First, define an operator and a function:

op[r_] = (D[#, {r, 2}] - 1/r*D[#, r]) &; f0[r_] = 1/2*(2 r^2 Log[r/b] - r^2 + b^2);

Next, the ode and 4 boundary conditions:

eqn = op[r][op[r][f1[r]]] == -I*(4 - 2*G*(1 + b)^2*Log[r/b] + G/2*(r^2 - b^2)*(1 + (1 + b)^2/r^2)); f1[b] == 0; f1'[b] == 0; bc3 = f1''[r] - 1/r*f1'[r] + G*(c*f0[r] - f1[r]); bc4 = f0'[r] - I*(f1'''[r] - 1/r*f1''[r] + 1/r^2*f1'[r]) + f0[r]/(1 + b)^2;

where both G and b are related to a constant g (0<g<1, see below), bc3 and bc4 are the left-hand sides of the actual boundary conditions both of which vanish at r=1+b (b>0, see below). Note that c in bc3 is an unknown constant (maybe complex-valued) to be determined. There are also 2 simple bcs at r=b, please see below. The ode is defined from r=b=g/(1 - g) to r=b+1=1/(1 - g).

My goal is to find c and f1[r]. At the very least, I need to find the unknown parameter c. And this is the answer for checking

c=I*G/4(G/192*(1+2*b)^2*(41+82*b+30*b^2)-1/8*(1+2*b+5*b^2)*(3+6*b+2*b^2)-3/4*(1+b)^2*(1+2*b)*Log[(1+b)/b]+(1+b)^4*(Log[(1+b)/b])^2)-I/(2*(1+b))*(1/8*((1+2*b)/(1+b))^2-1/G)

Method 1: direct method

sol1 = DSolve[{eqn /. G -> (4*(1 - g)^2)/(g^2 - 2 Log[g] - 1) /. b -> g/(1 - g), (f1[b] /. b -> g/(1 - g)) == 0, (f1'[b] /. b -> g/(1 - g)) == 0, (bc3 /. r -> (1 + b) /. b -> g/(1 - g) /. G -> (4*(1 - g)^2)/(g^2 - 2 Log[g] - 1)) == 0, (bc4 /. r -> (1 + b) /. b -> g/(1 - g)) == 0}, f1, (*{r, g/(1 - g), 1/(1 - g)}*) r, Assumptions -> g > 0 && g < 1 && c != 0]

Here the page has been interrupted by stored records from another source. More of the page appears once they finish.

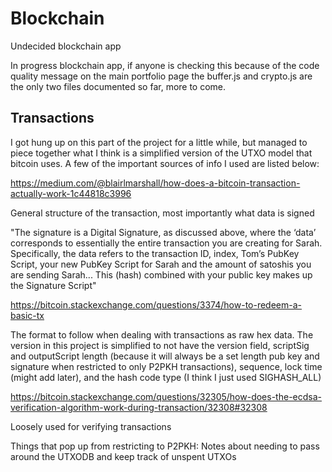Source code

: # Blockchain
Undecided blockchain app

In progress blockchain app, if anyone is checking this because of the code quality message on the main portfolio page
the buffer.js and crypto.js are the only two files documented so far, more to come.



## Transactions

I got hung up on this part of the project for a little while, but managed to piece together what I think is a simplified version of the UTXO model that bitcoin uses. A few of the important sources of info I used are listed below:

https://medium.com/@blairlmarshall/how-does-a-bitcoin-transaction-actually-work-1c44818c3996

General structure of the transaction, most importantly what data is signed

"The signature is a Digital Signature, as discussed above, where the ‘data’ corresponds to essentially the entire transaction you are creating for Sarah. Specifically, the data refers to the transaction ID, index, Tom’s PubKey Script, your new PubKey Script for Sarah and the amount of satoshis you are sending Sarah... This (hash) combined with your public key makes up the Signature Script"

https://bitcoin.stackexchange.com/questions/3374/how-to-redeem-a-basic-tx

The format to follow when dealing with transactions as raw hex data. The version in this project is simplified to not have the version field, scriptSig and outputScript length (because it will always be a set length pub key and signature when restricted to only P2PKH transactions), sequence, lock time (might add later), and the hash code type (I think I just used SIGHASH_ALL)

https://bitcoin.stackexchange.com/questions/32305/how-does-the-ecdsa-verification-algorithm-work-during-transaction/32308#32308

Loosely used for verifying transactions



Things that pop up from restricting to P2PKH:
Notes about needing to pass around the UTXODB and keep track of unspent UTXOs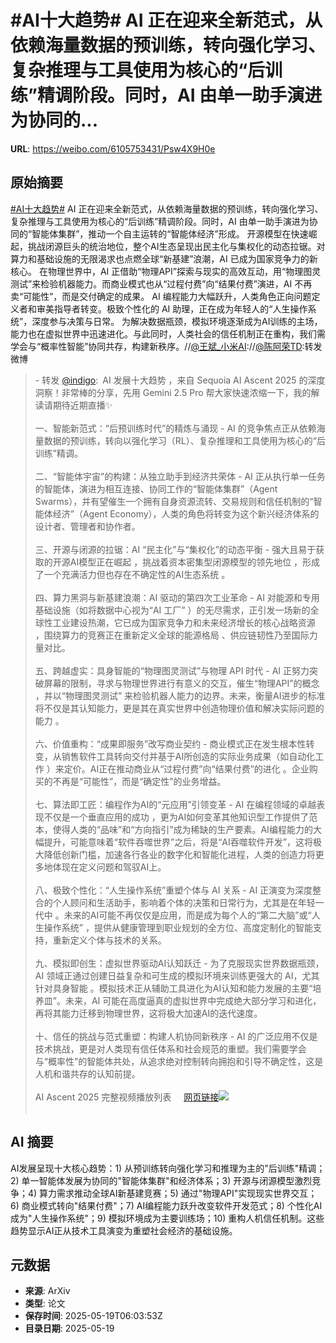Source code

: # #AI十大趋势# AI 正在迎来全新范式，从依赖海量数据的预训练，转向强化学习、复杂推理与工具使用为核心的“后训练”精调阶段。同时，AI 由单一助手演进为协同的...

**URL**: https://weibo.com/6105753431/Psw4X9H0e

## 原始摘要

<a href="https://m.weibo.cn/search?containerid=231522type%3D1%26t%3D10%26q%3D%23AI%E5%8D%81%E5%A4%A7%E8%B6%8B%E5%8A%BF%23&amp;extparam=%23AI%E5%8D%81%E5%A4%A7%E8%B6%8B%E5%8A%BF%23" data-hide=""><span class="surl-text">#AI十大趋势#</span></a> AI 正在迎来全新范式，从依赖海量数据的预训练，转向强化学习、复杂推理与工具使用为核心的“后训练”精调阶段。同时，AI 由单一助手演进为协同的“智能体集群”，推动一个自主运转的“智能体经济”形成。  开源模型在快速崛起，挑战闭源巨头的统治地位，整个AI生态呈现出民主化与集权化的动态拉锯。对算力和基础设施的无限渴求也点燃全球“新基建”浪潮，AI 已成为国家竞争力的新核心。  在物理世界中，AI 正借助“物理API”探索与现实的高效互动，用“物理图灵测试”来检验机器能力。而商业模式也从“过程付费”向“结果付费”演进，AI 不再卖“可能性”，而是交付确定的成果。  AI 编程能力大幅跃升，人类角色正向问题定义者和审美指导者转变。极致个性化的 AI 助理，正在成为年轻人的“人生操作系统”，深度参与决策与日常。  为解决数据瓶颈，模拟环境逐渐成为AI训练的主场，能力也在虚拟世界中迅速进化。与此同时，人类社会的信任机制正在重构，我们需学会与“概率性智能”协同共存，构建新秩序。//<a href="https://weibo.com/n/%E7%8E%8B%E6%96%8C_%E5%B0%8F%E7%B1%B3AI">@王斌_小米AI</a>://<a href="https://weibo.com/n/%E9%99%88%E9%98%BF%E8%8D%A3TD">@陈阿荣TD</a>:转发微博<br><blockquote> - 转发 <a href="https://weibo.com/1639597372" target="_blank">@indigo</a>: AI 发展十大趋势 ，来自 Sequoia AI Ascent 2025 的深度洞察！非常棒的分享，先用 Gemini 2.5 Pro 帮大家快速浓缩一下，我的解读请期待近期直播✨<br><br>一、智能新范式：“后预训练时代”的精炼与涌现 - AI 的竞争焦点正从依赖海量数据的预训练，转向以强化学习（RL）、复杂推理和工具使用为核心的“后训练”精调。<br><br>二、“智能体宇宙”的构建：从独立助手到经济共荣体 - AI 正从执行单一任务的智能体，演进为相互连接、协同工作的“智能体集群”（Agent Swarms），并有望催生一个拥有自身资源流转、交易规则和信任机制的“智能体经济”（Agent Economy），人类的角色将转变为这个新兴经济体系的设计者、管理者和协作者。<br><br>三、开源与闭源的拉锯：AI “民主化”与“集权化”的动态平衡 - 强大且易于获取的开源AI模型正在崛起 ，挑战着资本密集型闭源模型的领先地位 ，形成了一个充满活力但也存在不确定性的AI生态系统 。<br><br>四、算力黑洞与新基建浪潮：AI 驱动的第四次工业革命 - AI 对能源和专用基础设施（如将数据中心视为“AI 工厂” ）的无尽需求，正引发一场新的全球性工业建设热潮，它已成为国家竞争力和未来经济增长的核心战略资源 ，围绕算力的竞赛正在重新定义全球的能源格局 、供应链韧性乃至国际力量对比。<br><br>五、跨越虚实：具身智能的“物理图灵测试”与物理 API 时代 - AI 正努力突破屏幕的限制，寻求与物理世界进行有意义的交互，催生“物理API”的概念 ，并以“物理图灵测试” 来检验机器人能力的边界。未来，衡量AI进步的标准将不仅是其认知能力，更是其在真实世界中创造物理价值和解决实际问题的能力 。<br><br>六、价值重构：“成果即服务”改写商业契约 - 商业模式正在发生根本性转变，从销售软件工具转向交付并基于AI所创造的实际业务成果（如自动化工作 ）来定价。AI正在推动商业从“过程付费”向“结果付费”的进化 。企业购买的不再是“可能性”，而是“确定性”的业务增益。<br><br>七、算法即工匠：编程作为AI的“元应用”引领变革 - AI 在编程领域的卓越表现不仅是一个垂直应用的成功 ，更为AI如何变革其他知识型工作提供了范本，使得人类的“品味”和“方向指引”成为稀缺的生产要素。AI编程能力的大幅提升，可能意味着“软件吞噬世界”之后，将是“AI吞噬软件开发”，这将极大降低创新门槛，加速各行各业的数字化和智能化进程，人类的创造力将更多地体现在定义问题和驾驭AI上。<br><br>八、极致个性化：“人生操作系统”重塑个体与 AI 关系 - AI 正演变为深度整合的个人顾问和生活助手，影响着个体的决策和日常行为，尤其是在年轻一代中 。未来的AI可能不再仅仅是应用，而是成为每个人的“第二大脑”或“人生操作系统” ，提供从健康管理到职业规划的全方位、高度定制化的智能支持，重新定义个体与技术的关系。<br><br>九、模拟即创生：虚拟世界驱动AI认知跃迁 - 为了克服现实世界数据瓶颈，AI 领域正通过创建日益复杂和可生成的模拟环境来训练更强大的 AI，尤其针对具身智能 。模拟技术正从辅助工具进化为AI认知和能力发展的主要“培养皿”。未来，AI 可能在高度逼真的虚拟世界中完成绝大部分学习和进化，再将其能力迁移到物理世界，这将极大加速AI的迭代速度。<br><br>十、信任的挑战与范式重塑：构建人机协同新秩序 - AI 的广泛应用不仅是技术挑战，更是对人类现有信任体系和社会规范的重塑。我们需要学会与“概率性”的智能体共处，从追求绝对控制转向拥抱和引导不确定性，这是人机和谐共存的认知前提。<br><br>AI Ascent 2025 完整视频播放列表 <a href="https://weibo.cn/sinaurl?u=https%3A%2F%2Fwww.youtube.com%2Fplaylist%3Flist%3DPLOhHNjZItNnMEqGLRWkKjaMcdSJptkR08" data-hide=""><span class="url-icon"><img style="width: 1rem;height: 1rem" src="https://h5.sinaimg.cn/upload/2015/09/25/3/timeline_card_small_web_default.png" referrerpolicy="no-referrer"></span><span class="surl-text">网页链接</span></a><img style="" src="https://tvax4.sinaimg.cn/large/61ba453cgy1i1fw7ouiyhj21wg1f01el.jpg" referrerpolicy="no-referrer"><br><br></blockquote>

## AI 摘要

AI发展呈现十大核心趋势：1) 从预训练转向强化学习和推理为主的"后训练"精调；2) 单一智能体发展为协同的"智能体集群"和经济体系；3) 开源与闭源模型激烈竞争；4) 算力需求推动全球AI新基建竞赛；5) 通过"物理API"实现现实世界交互；6) 商业模式转向"结果付费"；7) AI编程能力跃升改变软件开发范式；8) 个性化AI成为"人生操作系统"；9) 模拟环境成为主要训练场；10) 重构人机信任机制。这些趋势显示AI正从技术工具演变为重塑社会经济的基础设施。

## 元数据

- **来源**: ArXiv
- **类型**: 论文
- **保存时间**: 2025-05-19T06:03:53Z
- **目录日期**: 2025-05-19
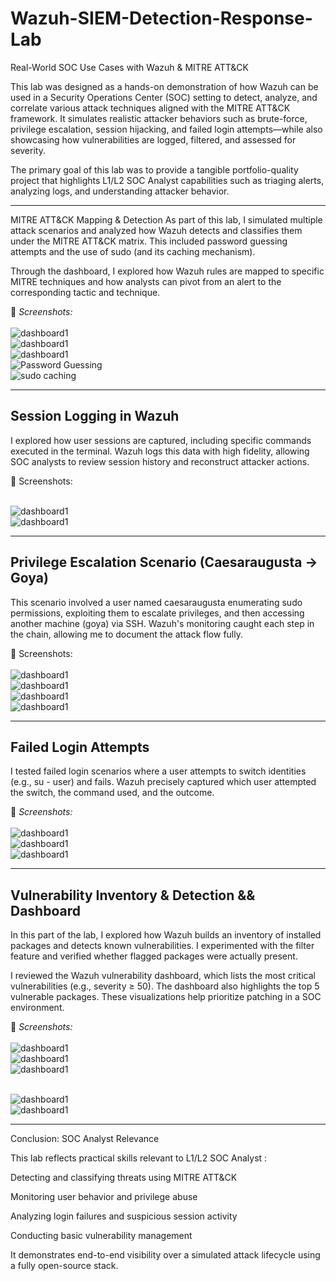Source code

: # Wazuh-SIEM-Detection-Response-Lab
Real-World SOC Use Cases with Wazuh & MITRE ATT&CK

This lab was designed as a hands-on demonstration of how Wazuh can be used in a Security Operations Center (SOC) setting to detect, analyze, and correlate various attack techniques aligned with the MITRE ATT&CK framework. It simulates realistic attacker behaviors such as brute-force, privilege escalation, session hijacking, and failed login attempts—while also showcasing how vulnerabilities are logged, filtered, and assessed for severity.

The primary goal of this lab was to provide a tangible portfolio-quality project that highlights L1/L2 SOC Analyst capabilities such as triaging alerts, analyzing logs, and understanding attacker behavior.

---

MITRE ATT&CK Mapping & Detection
As part of this lab, I simulated multiple attack scenarios and analyzed how Wazuh detects and classifies them under the MITRE ATT&CK matrix. This included password guessing attempts and the use of sudo (and its caching mechanism).

Through the dashboard, I explored how Wazuh rules are mapped to specific MITRE techniques and how analysts can pivot from an alert to the corresponding tactic and technique.

📸 _Screenshots:_  
<br><img src="https://github.com/Barbarossa01/Wazuh-SIEM-Detection-Response-Lab/blob/main/mitre_attacks/MITRE3.PNG" alt="dashboard1">
<br><img src="https://github.com/Barbarossa01/Wazuh-SIEM-Detection-Response-Lab/blob/main/mitre_attacks/MITRE4.PNG" alt="dashboard1">
<br><img src="https://github.com/Barbarossa01/Wazuh-SIEM-Detection-Response-Lab/blob/main/mitre_attacks/MITRE5.PNG" alt="dashboard1">
<br><img src="https://github.com/Barbarossa01/Wazuh-SIEM-Detection-Response-Lab/blob/main/mitre_attacks/MITRE_1.PNG" alt="Password Guessing">
<br><img src="https://github.com/Barbarossa01/Wazuh-SIEM-Detection-Response-Lab/blob/main/mitre_attacks/MITRE_2.PNG" alt="sudo caching">


---

## Session Logging in Wazuh
I explored how user sessions are captured, including specific commands executed in the terminal. Wazuh logs this data with high fidelity, allowing SOC analysts to review session history and reconstruct attacker actions.

📸 Screenshots:

<br><img src="https://github.com/Barbarossa01/Wazuh-SIEM-Detection-Response-Lab/blob/main/session_logging/OpenedSession1.PNG" alt="dashboard1">
<br><img src="https://github.com/Barbarossa01/Wazuh-SIEM-Detection-Response-Lab/blob/main/session_logging/OpenedSession2.PNG" alt="dashboard1">

---

## Privilege Escalation Scenario (Caesaraugusta → Goya)

This scenario involved a user named caesaraugusta enumerating sudo permissions, exploiting them to escalate privileges, and then accessing another machine (goya) via SSH. Wazuh's monitoring caught each step in the chain, allowing me to document the attack flow fully.


📸 Screenshots:  
<br><img src="https://github.com/Barbarossa01/Wazuh-SIEM-Detection-Response-Lab/blob/main/privilege_escalation/PrivEsc1.PNG" alt="dashboard1">
<br><img src="https://github.com/Barbarossa01/Wazuh-SIEM-Detection-Response-Lab/blob/main/privilege_escalation/PrivEsc2.PNG" alt="dashboard1">
<br><img src="https://github.com/Barbarossa01/Wazuh-SIEM-Detection-Response-Lab/blob/main/privilege_escalation/PrivEsc3.PNG" alt="dashboard1">
<br><img src="https://github.com/Barbarossa01/Wazuh-SIEM-Detection-Response-Lab/blob/main/privilege_escalation/PrivEsc4.PNG" alt="dashboard1">


---

## Failed Login Attempts

I tested failed login scenarios where a user attempts to switch identities (e.g., su - user) and fails. Wazuh precisely captured which user attempted the switch, the command used, and the outcome.

📸 _Screenshots:_  
<br><img src="https://github.com/Barbarossa01/Wazuh-SIEM-Detection-Response-Lab/blob/main/login_failures/UserLoginFailed1.PNG" alt="dashboard1">
<br><img src="https://github.com/Barbarossa01/Wazuh-SIEM-Detection-Response-Lab/blob/main/login_failures/UserLoginFailed2.PNG" alt="dashboard1">
<br><img src="https://github.com/Barbarossa01/Wazuh-SIEM-Detection-Response-Lab/blob/main/login_failures/UserLoginFailed3.PNG" alt="dashboard1">


---

## Vulnerability Inventory & Detection && Dashboard

In this part of the lab, I explored how Wazuh builds an inventory of installed packages and detects known vulnerabilities. I experimented with the filter feature and verified whether flagged packages were actually present.

I reviewed the Wazuh vulnerability dashboard, which lists the most critical vulnerabilities (e.g., severity ≥ 50). The dashboard also highlights the top 5 vulnerable packages. These visualizations help prioritize patching in a SOC environment.

📸 _Screenshots:_  
<br><img src="https://github.com/Barbarossa01/Wazuh-SIEM-Detection-Response-Lab/blob/main/vuln_detection/vulnerability_detection_1.PNG" alt="dashboard1">
<br><img src="https://github.com/Barbarossa01/Wazuh-SIEM-Detection-Response-Lab/blob/main/vuln_detection/vulnerability_detection_2.PNG" alt="dashboard1">
<br><img src="https://github.com/Barbarossa01/Wazuh-SIEM-Detection-Response-Lab/blob/main/vuln_detection/vulnerability_detection_3.PNG" alt="dashboard1">

<br><img src="https://github.com/Barbarossa01/Wazuh-SIEM-Detection-Response-Lab/blob/main/vuln_detection/vulnerability_detection_4.PNG" alt="dashboard1">
<br><img src="https://github.com/Barbarossa01/Wazuh-SIEM-Detection-Response-Lab/blob/main/vuln_detection/vulnerability_detection_5.PNG" alt="dashboard1">

---

Conclusion: SOC Analyst Relevance

This lab reflects practical skills relevant to L1/L2 SOC Analyst :

Detecting and classifying threats using MITRE ATT&CK

Monitoring user behavior and privilege abuse

Analyzing login failures and suspicious session activity

Conducting basic vulnerability management

It demonstrates end-to-end visibility over a simulated attack lifecycle using a fully open-source stack.


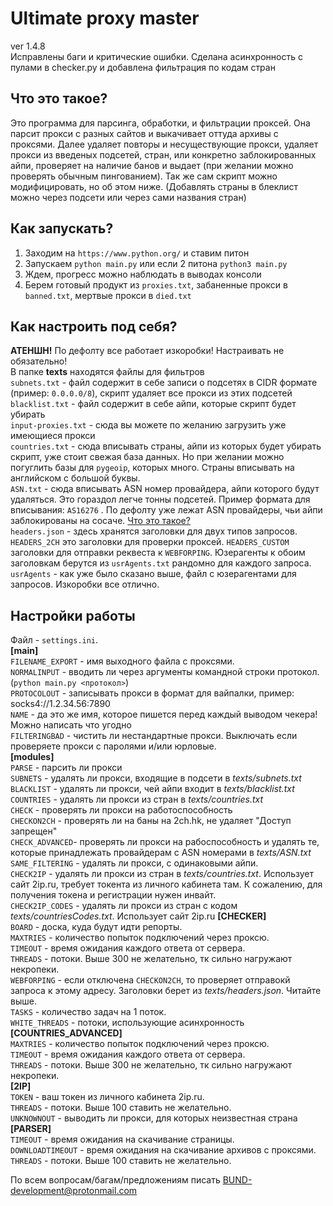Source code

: # Ultimate proxy master
ver 1.4.8  
Исправлены баги и критические ошибки. Сделана асинхронность с пулами в checker.py и добавлена фильтрация по кодам стран  
## Что это такое?
Это программа для парсинга, обработки, и фильтрации проксей. Она парсит прокси с разных сайтов и выкачивает оттуда архивы с проксями. Далее удаляет повторы и несуществующие прокси, удаляет прокси из введеных подсетей, стран, или конкретно заблокированных айпи, проверяет на наличие банов и выдает (при желании можно проверять обычным пингованием). Так же сам скрипт можно модифицировать, но об этом ниже.  (Добавлять страны в блеклист можно через подсети или через сами названия стран)  

## Как запускать?
1. Заходим на `https://www.python.org/` и ставим питон   
2. Запускаем `python main.py` или если 2 питона `python3 main.py`  
3. Ждем, прогресс можно наблюдать в выводах консоли  
4. Берем готовый продукт из `proxies.txt`, забаненные прокси в `banned.txt`, мертвые прокси в `died.txt`  

## Как настроить под себя?  
**АТЕНШН!** По дефолту все работает изкоробки! Настраивать не обязательно!  
В папке **texts** находятся файлы для фильтров  
`subnets.txt` - файл содержит в себе записи о подсетях в CIDR формате (пример: `0.0.0.0/8`), скрипт удаляет все прокси из этих подсетей  
`blacklist.txt` - файл содержит в себе айпи, которые скрипт будет убирать  
`input-proxies.txt` - сюда вы можете по желанию загрузить уже имеющиеся прокси  
`countries.txt` - сюда вписывать страны, айпи из которых будет убирать скрипт, уже стоит свежая база данных. Но при желании можно погуглить базы для `pygeoip`, которых много. Страны вписывать на английском с большой буквы.  
`ASN.txt` - сюда вписывать ASN номер провайдера, айпи которого будут удаляться. Это гораздол легче тонны подсетей. Пример формата для вписывания: `AS16276` . По дефолту уже лежат ASN провайдеры, чьи айпи заблокированы на сосаче. [Что это такое?](https://ru.wikipedia.org/wiki/%D0%90%D0%B2%D1%82%D0%BE%D0%BD%D0%BE%D0%BC%D0%BD%D0%B0%D1%8F_%D1%81%D0%B8%D1%81%D1%82%D0%B5%D0%BC%D0%B0_(%D0%98%D0%BD%D1%82%D0%B5%D1%80%D0%BD%D0%B5%D1%82))  
`headers.json` - здесь хранятся заголовки для двух типов запросов. `HEADERS_2CH` это заголовки для проверки проксей. `HEADERS_CUSTOM` заголовки для отправки реквеста к `WEBFORPING`. Юзерагенты к обоим заголовкам берутся из `usrAgents.txt` рандомно для каждого запроса.  
`usrAgents` - как уже было сказано выше, файл с юзерагентами для запросов. Изкоробки все отлично.  

## Настройки работы  
Файл - `settings.ini`.  
**[main]**  
`FILENAME_EXPORT` - имя выходного файла с проксями.  
`NORMALINPUT` - вводить ли через аргументы командной строки протокол. (`python main.py <протокол>`)  
`PROTOCOLOUT` - записывать прокси в формат для вайпалки, пример: socks4://1.2.34.56:7890  
`NAME` - да это же имя, которое пишется перед каждый выводом чекера! Можно написать что угодно  
`FILTERINGBAD` - чистить ли нестандартные прокси. Выключать если проверяете прокси с паролями и/или юрловые.  
**[modules]**  
`PARSE` - парсить ли прокси  
`SUBNETS` - удалять ли прокси, входящие в подсети в *texts/subnets.txt*  
`BLACKLIST` - удалять ли прокси, чей айпи входит в *texts/blacklist.txt*  
`COUNTRIES` - удалять ли прокси из стран в *texts/countries.txt*  
`CHECK` - проверять ли прокси на работоспособность  
`CHECKON2CH` - проверять ли на баны на 2ch.hk, не удаляет "Доступ запрещен"  
`CHECK_ADVANCED`- проверять ли прокси на рабоспособность и удалять те, которые принадлежать провайдерам с ASN номерами в *texts/ASN.txt*  
`SAME_FILTERING` - удалять ли прокси, с одинаковыми айпи.  
`CHECK2IP` - удалять ли прокси из стран в *texts/countries.txt*. Использует сайт 2ip.ru, требует токента из личного кабинета там. К сожалению, для получения токена и регистрации нужен инвайт.  
`CHECK2IP_CODES` - удалять ли прокси из стран с кодом *texts/countriesCodes.txt*. Использует сайт 2ip.ru
**[CHECKER]**  
`BOARD` - доска, куда будут идти репорты.  
`MAXTRIES` - количество попыток подключений через проксю.  
`TIMEOUT` - время ожидания каждого ответа от сервера.  
`THREADS` - потоки. Выше 300 не желательно, тк сильно нагружают некропеки.  
`WEBFORPING` - если отключена `CHECKON2CH`, то проверяет отправокй запроса к этому адресу. Заголовки берет из *texts/headers.json*. Читайте выше.  
`TASKS` - количество задач на 1 поток.  
`WHITE_THREADS` - потоки, использующие асинхронность  
**[COUNTRIES_ADVANCED]**  
`MAXTRIES` - количество попыток подключений через проксю.  
`TIMEOUT` - время ожидания каждого ответа от сервера.  
`THREADS` - потоки. Выше 300 не желательно, тк сильно нагружают некропеки.  
**[2IP]**  
`TOKEN` - ваш токен из личного кабинета 2ip.ru.  
`THREADS` - потоки. Выше 100 ставить не желательно.  
`UNKNOWNOUT` - выводить ли прокси, для которых неизвестная страна  
**[PARSER]**  
`TIMEOUT` - время ожидания на скачивание страницы.  
`DOWNLOADTIMEOUT` - время ожидания на скачивание архивов с проксями.  
`THREADS` - потоки. Выше 100 ставить не желательно.  





По всем вопросам/багам/предложениям писать BUND-development@protonmail.com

I got an error with the unsolved system returned:

DSolve::alliv: The function f1[r] was specified without dependence on all the independent variables. Each function must depend on all the independent variables.

Update on Feb 4 according to Michael's suggestion: The warning might arise from specifying a range of independent. By replacing {r, g/(1 - g), 1/(1 - g)} by r, method 1 produces a solution.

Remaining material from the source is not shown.